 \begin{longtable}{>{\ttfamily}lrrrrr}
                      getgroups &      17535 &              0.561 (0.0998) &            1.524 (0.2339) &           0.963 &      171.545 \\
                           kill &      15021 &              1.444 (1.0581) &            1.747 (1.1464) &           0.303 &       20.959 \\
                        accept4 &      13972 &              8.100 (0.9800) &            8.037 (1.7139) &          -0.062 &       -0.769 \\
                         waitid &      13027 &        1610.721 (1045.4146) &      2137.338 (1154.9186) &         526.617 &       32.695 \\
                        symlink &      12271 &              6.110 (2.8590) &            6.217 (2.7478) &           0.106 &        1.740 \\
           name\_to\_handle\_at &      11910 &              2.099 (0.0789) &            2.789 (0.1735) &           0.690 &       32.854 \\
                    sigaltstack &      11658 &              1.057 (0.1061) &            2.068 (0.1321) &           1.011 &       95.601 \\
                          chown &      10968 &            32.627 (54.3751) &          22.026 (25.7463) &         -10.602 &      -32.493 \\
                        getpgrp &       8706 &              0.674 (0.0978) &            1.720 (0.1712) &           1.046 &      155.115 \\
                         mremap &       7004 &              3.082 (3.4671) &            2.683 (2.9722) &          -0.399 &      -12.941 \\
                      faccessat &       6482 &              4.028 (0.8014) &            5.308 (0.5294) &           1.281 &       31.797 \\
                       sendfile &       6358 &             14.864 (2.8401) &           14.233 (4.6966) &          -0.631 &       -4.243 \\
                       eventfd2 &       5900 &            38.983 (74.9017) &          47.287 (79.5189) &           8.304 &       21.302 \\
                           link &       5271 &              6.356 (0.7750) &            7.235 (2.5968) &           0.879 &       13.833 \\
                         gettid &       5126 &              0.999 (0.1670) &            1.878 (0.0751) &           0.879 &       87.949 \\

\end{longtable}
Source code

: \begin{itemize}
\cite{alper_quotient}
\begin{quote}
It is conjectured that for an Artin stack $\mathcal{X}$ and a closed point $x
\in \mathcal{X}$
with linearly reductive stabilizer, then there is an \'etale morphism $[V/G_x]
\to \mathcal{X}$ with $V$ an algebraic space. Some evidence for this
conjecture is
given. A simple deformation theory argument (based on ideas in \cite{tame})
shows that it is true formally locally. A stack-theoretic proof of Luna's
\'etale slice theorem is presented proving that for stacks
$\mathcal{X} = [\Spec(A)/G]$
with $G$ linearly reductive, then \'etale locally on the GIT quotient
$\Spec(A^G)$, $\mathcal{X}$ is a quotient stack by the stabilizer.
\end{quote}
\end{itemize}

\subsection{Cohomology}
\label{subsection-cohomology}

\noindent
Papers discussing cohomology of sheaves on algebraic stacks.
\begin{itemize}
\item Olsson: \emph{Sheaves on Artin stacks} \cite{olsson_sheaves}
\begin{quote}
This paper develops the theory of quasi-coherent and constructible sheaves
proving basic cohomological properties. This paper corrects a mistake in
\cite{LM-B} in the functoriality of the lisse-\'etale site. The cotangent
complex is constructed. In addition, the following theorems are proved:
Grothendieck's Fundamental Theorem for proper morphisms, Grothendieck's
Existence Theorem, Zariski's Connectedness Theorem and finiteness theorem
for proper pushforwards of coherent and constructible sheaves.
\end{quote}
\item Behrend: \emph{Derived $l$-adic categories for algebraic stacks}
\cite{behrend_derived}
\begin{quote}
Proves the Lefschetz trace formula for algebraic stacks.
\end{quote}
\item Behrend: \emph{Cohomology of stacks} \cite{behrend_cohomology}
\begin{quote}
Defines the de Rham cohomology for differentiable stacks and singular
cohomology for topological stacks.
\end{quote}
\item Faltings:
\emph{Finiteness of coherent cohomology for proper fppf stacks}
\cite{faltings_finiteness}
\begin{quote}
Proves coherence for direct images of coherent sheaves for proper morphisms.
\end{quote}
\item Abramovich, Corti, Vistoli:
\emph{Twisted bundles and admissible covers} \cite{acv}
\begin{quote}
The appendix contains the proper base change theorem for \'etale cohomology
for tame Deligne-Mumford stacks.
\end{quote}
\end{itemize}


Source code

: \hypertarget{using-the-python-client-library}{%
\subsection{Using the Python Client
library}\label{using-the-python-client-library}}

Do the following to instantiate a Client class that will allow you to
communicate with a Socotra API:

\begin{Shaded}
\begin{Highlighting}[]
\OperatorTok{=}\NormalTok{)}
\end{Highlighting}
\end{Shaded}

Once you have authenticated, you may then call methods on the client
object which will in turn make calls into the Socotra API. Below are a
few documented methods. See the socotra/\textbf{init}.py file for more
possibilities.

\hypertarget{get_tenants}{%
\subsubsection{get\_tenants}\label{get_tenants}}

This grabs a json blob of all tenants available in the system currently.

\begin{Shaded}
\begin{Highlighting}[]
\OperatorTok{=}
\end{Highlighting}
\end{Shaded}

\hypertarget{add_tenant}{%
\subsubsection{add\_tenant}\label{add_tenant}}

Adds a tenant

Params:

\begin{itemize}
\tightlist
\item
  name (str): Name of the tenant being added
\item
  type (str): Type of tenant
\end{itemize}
= = = = =
** PROBLEM TO WORK ON **
For the material, state how many lines include the string "constructible"; the answer is that number alone.

** SOLUTION TO THIS PROBLEM **
2